The Hamas-run Gaza Health Ministry said an Israeli airstrike caused the explosion, which they also said killed at least 500 Palestinians.
Those figures have not been independently confirmed.
The explosion led Arab leaders to cancel a planned summit with Biden in Jordan.
The president told Netanyahu he was appalled by Hamas terrorists who “slaughtered” more than 1,400 people, including 30 Americans, in their surprise Oct. 7 attack on southern Israel — and took nearly 200 hostages, including women and children.
“They have taken scores of people hostage, including children,” Biden said. “You said, ‘Imagine what those children hiding from Hamas were thinking.’ It’s beyond my comprehension to imagine what they were thinking.”

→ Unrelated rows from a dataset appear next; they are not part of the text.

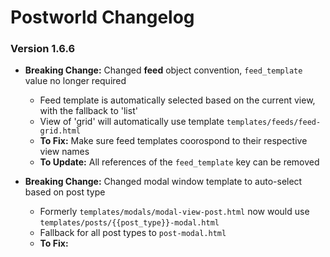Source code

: # Postworld Changelog

### Version 1.6.6
- __Breaking Change:__ Changed __feed__ object convention, `feed_template` value no longer required
    + Feed template is automatically selected based on the current view, with the fallback to 'list'
    + View of 'grid' will automatically use template `templates/feeds/feed-grid.html`
    + __To Fix:__ Make sure feed templates coorospond to their respective view names
    + __To Update:__ All references of the `feed_template` key can be removed

- __Breaking Change:__ Changed modal window template to auto-select based on post type
    + Formerly `templates/modals/modal-view-post.html` now would use `templates/posts/{{post_type}}-modal.html`
    + Fallback for all post types to `post-modal.html`
    + __To Fix:__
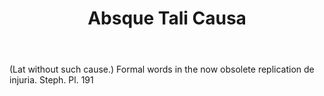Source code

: ---
title: Absque Tali Causa
letter: A
permalink: "/definitions/absque-tali-causa.html"
body: "(Lat without such cause.) Formal words in the now obsolete replication de injuria.
  Steph. Pl. 191"
published_at: '2018-07-07'
layout: post
---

“They have committed evils and atrocities that make ISIS look somewhat more rational,” he added. “Americans are grieving with you, they really are. Americans are worried … because they know this is not an easy field to navigate what you have to do.”
“I wanted to be here today for a simple reason: I want the people of Israel and the people of the world to know where the United States stands…. I wanted to personally come and make that clear,” he concluded.
Netanyahu said the president’s decision to come to the Jewish state was “deeply, deeply moving.”
“I know I speak for all the people of Israel when I say thank you, Mr. President, thank you for standing with Israel today, tomorrow, and always,” the prime minister said.